- **BRIEF**:
Only the lines from the start of the entries through the line with "This activity also" are wanted; please output them exactly.

- **STUDY MATERIAL**:
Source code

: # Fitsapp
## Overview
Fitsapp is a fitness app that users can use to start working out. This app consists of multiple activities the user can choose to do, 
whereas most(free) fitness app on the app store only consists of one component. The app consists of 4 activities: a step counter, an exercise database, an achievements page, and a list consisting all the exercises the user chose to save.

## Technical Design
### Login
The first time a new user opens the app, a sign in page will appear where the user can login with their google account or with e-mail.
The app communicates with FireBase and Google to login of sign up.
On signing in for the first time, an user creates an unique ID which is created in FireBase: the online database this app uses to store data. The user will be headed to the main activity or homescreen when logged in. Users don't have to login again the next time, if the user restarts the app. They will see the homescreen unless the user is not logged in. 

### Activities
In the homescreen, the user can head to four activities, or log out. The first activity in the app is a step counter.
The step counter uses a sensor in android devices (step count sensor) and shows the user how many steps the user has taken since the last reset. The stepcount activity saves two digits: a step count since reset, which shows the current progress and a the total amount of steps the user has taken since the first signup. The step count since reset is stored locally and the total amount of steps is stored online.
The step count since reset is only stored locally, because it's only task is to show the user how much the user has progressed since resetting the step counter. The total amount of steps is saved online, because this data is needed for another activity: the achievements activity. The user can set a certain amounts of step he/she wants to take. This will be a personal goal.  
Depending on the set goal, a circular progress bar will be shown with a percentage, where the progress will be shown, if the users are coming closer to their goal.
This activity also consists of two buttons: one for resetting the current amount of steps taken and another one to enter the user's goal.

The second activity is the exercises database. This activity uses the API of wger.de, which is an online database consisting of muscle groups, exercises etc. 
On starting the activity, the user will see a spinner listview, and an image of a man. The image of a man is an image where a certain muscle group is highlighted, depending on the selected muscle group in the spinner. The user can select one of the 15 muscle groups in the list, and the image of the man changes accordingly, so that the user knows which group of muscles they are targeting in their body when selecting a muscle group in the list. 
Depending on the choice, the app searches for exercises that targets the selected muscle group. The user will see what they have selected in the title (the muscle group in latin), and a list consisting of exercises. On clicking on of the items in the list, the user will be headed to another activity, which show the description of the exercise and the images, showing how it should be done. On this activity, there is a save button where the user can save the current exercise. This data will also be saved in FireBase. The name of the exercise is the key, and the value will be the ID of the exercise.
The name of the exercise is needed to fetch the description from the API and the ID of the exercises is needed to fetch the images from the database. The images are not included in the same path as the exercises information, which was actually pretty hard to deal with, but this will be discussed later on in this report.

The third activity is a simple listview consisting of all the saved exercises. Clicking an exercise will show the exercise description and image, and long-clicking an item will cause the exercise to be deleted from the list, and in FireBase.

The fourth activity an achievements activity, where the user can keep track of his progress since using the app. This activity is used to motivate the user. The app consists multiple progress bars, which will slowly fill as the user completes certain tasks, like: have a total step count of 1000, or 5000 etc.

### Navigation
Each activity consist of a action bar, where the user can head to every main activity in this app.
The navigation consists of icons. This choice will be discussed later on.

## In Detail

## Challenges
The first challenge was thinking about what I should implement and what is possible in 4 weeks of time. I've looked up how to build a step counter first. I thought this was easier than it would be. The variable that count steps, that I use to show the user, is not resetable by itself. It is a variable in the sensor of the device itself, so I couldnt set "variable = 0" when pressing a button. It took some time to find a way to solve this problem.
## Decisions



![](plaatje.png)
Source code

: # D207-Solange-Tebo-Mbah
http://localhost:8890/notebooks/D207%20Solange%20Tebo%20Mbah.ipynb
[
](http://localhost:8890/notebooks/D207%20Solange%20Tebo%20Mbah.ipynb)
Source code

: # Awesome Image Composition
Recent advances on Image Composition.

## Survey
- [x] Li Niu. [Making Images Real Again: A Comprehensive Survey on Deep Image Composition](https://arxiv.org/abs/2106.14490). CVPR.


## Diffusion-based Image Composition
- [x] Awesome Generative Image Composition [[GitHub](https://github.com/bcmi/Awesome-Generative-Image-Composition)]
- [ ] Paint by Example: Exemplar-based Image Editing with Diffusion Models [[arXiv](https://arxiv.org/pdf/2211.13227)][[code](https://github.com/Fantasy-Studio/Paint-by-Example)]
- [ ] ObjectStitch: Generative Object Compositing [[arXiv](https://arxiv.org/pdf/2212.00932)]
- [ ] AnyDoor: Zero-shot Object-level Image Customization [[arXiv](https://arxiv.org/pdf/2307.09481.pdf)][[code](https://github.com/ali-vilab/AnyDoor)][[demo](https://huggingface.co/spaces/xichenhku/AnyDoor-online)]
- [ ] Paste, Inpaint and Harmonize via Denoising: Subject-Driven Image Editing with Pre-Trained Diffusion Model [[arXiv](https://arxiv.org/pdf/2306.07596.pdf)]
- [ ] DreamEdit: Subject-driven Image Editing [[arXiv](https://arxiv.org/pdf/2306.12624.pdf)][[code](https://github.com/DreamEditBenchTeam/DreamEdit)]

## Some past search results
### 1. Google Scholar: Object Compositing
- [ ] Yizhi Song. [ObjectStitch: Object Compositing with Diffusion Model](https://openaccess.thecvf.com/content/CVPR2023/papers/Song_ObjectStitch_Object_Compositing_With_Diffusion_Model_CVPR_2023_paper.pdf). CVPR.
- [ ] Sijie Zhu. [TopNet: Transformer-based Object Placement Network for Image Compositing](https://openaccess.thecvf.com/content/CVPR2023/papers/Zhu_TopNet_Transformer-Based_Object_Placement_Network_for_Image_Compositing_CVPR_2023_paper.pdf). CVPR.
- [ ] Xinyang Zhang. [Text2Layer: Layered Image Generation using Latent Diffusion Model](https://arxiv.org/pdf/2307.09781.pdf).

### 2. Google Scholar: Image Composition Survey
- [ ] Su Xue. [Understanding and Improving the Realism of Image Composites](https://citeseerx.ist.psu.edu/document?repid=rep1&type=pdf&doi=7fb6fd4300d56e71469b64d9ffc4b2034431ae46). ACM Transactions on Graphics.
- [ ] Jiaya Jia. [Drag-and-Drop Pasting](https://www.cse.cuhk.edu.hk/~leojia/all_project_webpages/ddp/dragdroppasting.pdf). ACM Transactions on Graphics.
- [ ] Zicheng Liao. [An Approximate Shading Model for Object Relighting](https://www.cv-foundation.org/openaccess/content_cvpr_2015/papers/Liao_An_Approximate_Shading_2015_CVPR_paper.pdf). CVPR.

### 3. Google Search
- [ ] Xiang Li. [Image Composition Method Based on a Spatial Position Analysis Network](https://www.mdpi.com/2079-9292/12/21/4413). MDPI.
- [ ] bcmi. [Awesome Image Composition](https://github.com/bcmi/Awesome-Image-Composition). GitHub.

- **ANSWER BOX**:
Source code

: # Fitsapp
## Overview
Fitsapp is a fitness app that users can use to start working out. This app consists of multiple activities the user can choose to do, 
whereas most(free) fitness app on the app store only consists of one component. The app consists of 4 activities: a step counter, an exercise database, an achievements page, and a list consisting all the exercises the user chose to save.

## Technical Design
### Login
The first time a new user opens the app, a sign in page will appear where the user can login with their google account or with e-mail.
The app communicates with FireBase and Google to login of sign up.
On signing in for the first time, an user creates an unique ID which is created in FireBase: the online database this app uses to store data. The user will be headed to the main activity or homescreen when logged in. Users don't have to login again the next time, if the user restarts the app. They will see the homescreen unless the user is not logged in. 

### Activities
In the homescreen, the user can head to four activities, or log out. The first activity in the app is a step counter.
The step counter uses a sensor in android devices (step count sensor) and shows the user how many steps the user has taken since the last reset. The stepcount activity saves two digits: a step count since reset, which shows the current progress and a the total amount of steps the user has taken since the first signup. The step count since reset is stored locally and the total amount of steps is stored online.
The step count since reset is only stored locally, because it's only task is to show the user how much the user has progressed since resetting the step counter. The total amount of steps is saved online, because this data is needed for another activity: the achievements activity. The user can set a certain amounts of step he/she wants to take. This will be a personal goal.  
Depending on the set goal, a circular progress bar will be shown with a percentage, where the progress will be shown, if the users are coming closer to their goal.
This activity also consists of two buttons: one for resetting the current amount of steps taken and another one to enter the user's goal.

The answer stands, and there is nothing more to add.